The Tidy works fine when I save the html page from the browser
and the html is converted to xml witjout any errors with some
warnings.
However When I  download it using a program and then run tidy
it gives me errors and I cant convert html to xml.

This is sample code in java I use to download a html:
      InputStream in = null;
      OutputStream out = null;

      URL url = new URL("http://"+siteurl);   // Create the URL
      in = url.openStream();        // Open a stream to it
      out = new FileOutputStream(filename);

          // Now copy bytes from the URL to the output stream
          byte[] buffer = new byte[4096];
          int bytes_read = 0;
	  while(true)
	  {
	      bytes_read = in.read(buffer);
	      if(bytes_read == -1)
		break;
              out.write(buffer, 0, bytes_read);
	  }

I use this command to convert an html to xml:
tidy -asxml slash.html >slash.xml

The html used for my experiments is www.slashdot.com.

The errors I got are: 
181 warnings, 11 errors were found! Not all warnings/errors
were shown.

This document has errors that must be fixed before
using HTML Tidy to generate a tidied up version.

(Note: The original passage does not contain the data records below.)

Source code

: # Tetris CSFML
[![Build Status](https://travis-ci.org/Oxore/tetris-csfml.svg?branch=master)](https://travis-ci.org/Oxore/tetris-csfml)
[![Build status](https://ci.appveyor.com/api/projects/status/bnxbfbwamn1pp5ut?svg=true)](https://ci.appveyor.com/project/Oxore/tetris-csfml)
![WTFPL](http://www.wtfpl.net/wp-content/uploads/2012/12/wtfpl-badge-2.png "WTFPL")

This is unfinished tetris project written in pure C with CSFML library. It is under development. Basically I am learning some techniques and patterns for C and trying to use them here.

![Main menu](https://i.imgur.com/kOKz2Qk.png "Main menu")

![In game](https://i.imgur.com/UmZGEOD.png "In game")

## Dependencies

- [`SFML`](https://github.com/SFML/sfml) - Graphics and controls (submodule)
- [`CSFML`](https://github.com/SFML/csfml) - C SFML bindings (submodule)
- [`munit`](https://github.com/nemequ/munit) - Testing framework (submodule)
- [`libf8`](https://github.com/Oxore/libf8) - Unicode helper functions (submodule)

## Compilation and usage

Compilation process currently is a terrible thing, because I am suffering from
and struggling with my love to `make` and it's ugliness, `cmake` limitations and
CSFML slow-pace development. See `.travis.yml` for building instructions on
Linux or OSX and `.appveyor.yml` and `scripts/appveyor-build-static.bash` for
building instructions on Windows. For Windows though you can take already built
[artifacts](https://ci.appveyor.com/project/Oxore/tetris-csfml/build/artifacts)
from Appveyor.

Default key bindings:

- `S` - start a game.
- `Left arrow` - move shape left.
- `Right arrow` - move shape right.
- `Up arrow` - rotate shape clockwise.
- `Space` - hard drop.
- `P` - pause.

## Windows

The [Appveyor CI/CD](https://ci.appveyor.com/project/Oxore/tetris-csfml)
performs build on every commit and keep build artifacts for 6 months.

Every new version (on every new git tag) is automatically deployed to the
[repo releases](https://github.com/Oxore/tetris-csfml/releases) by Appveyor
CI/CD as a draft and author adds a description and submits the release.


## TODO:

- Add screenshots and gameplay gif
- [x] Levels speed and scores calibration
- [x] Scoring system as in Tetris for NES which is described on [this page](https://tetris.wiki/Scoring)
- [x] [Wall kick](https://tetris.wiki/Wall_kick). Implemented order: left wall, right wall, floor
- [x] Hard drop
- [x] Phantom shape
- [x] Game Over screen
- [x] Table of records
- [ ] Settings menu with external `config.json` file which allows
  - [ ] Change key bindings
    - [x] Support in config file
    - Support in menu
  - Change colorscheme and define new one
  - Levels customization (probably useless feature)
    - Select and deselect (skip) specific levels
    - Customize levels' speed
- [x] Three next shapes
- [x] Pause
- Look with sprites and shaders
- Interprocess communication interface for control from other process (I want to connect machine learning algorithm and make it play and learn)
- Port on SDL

URIs must be properly escaped, they must not contain unescaped
characters below U+0021 including the space character and not
above U+007E. Tidy escapes the URI for you as recommended by
HTML 4.01 section B.2.1 and XML 1.0 section 4.2.2. Some user
agents
use another algorithm to escape such URIs and some server-sided
scripts depend on that. If you want to depend on that, you must
escape the URI by your own. For more information please refer to
http://www.w3.org/International/O-URL-and-ident.html

You may need to move one or both of the <form> and </form>
tags. HTML elements should be properly nested and form elements
are no exception. For instance you should not place the <form>
in one table cell and the </form> in another. If the <form> is
placed before a table, the </form> cannot be placed inside the
table! Note that one form can't be nested inside another!

The alt attribute should be used to give a short description
of an image; longer descriptions should be given with the
longdesc attribute which takes a URL linked to the description.
These measures are needed for people using non-graphical browsers.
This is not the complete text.